[Opening Record extracts section]
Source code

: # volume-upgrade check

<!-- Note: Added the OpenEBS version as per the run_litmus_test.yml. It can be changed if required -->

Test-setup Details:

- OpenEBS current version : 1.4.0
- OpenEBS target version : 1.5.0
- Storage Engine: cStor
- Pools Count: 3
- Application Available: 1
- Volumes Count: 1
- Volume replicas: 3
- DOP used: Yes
[Closing Record extracts section]
[Opening Record extracts section]
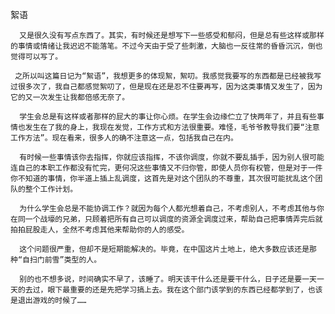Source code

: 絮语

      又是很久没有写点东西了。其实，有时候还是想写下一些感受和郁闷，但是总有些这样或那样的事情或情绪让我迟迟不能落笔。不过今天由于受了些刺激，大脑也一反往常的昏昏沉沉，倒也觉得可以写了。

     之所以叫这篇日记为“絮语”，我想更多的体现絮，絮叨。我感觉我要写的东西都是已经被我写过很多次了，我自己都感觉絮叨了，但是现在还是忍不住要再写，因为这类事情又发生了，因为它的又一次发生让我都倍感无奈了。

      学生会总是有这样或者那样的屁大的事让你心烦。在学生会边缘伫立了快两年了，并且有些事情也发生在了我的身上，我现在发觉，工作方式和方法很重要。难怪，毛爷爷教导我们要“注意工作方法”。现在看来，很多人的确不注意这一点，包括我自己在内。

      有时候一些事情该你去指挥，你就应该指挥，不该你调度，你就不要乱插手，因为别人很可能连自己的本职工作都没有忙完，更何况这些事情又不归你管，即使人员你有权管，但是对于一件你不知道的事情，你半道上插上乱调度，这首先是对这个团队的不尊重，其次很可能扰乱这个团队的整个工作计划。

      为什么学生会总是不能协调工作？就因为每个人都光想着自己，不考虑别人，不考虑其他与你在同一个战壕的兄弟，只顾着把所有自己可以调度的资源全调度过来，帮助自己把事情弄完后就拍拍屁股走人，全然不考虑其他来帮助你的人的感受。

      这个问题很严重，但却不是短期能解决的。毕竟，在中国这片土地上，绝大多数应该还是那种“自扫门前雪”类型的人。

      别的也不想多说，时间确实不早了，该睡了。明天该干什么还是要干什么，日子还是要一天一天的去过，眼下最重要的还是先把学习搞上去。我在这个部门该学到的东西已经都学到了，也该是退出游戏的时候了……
[Closing Record extracts section]
[Opening Record extracts section]
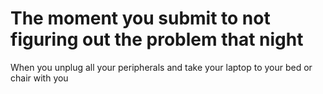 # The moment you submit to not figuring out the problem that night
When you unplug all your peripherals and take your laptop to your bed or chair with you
[Closing Record extracts section]
Exercise details:
From the data above, output exactly the lines between the one containing "- Storage Engine: cStor" and the one containing "- DOP used: Yes", counting both of them.

Response:
- Storage Engine: cStor
- Pools Count: 3
- Application Available: 1
- Volumes Count: 1
- Volume replicas: 3
- DOP used: Yes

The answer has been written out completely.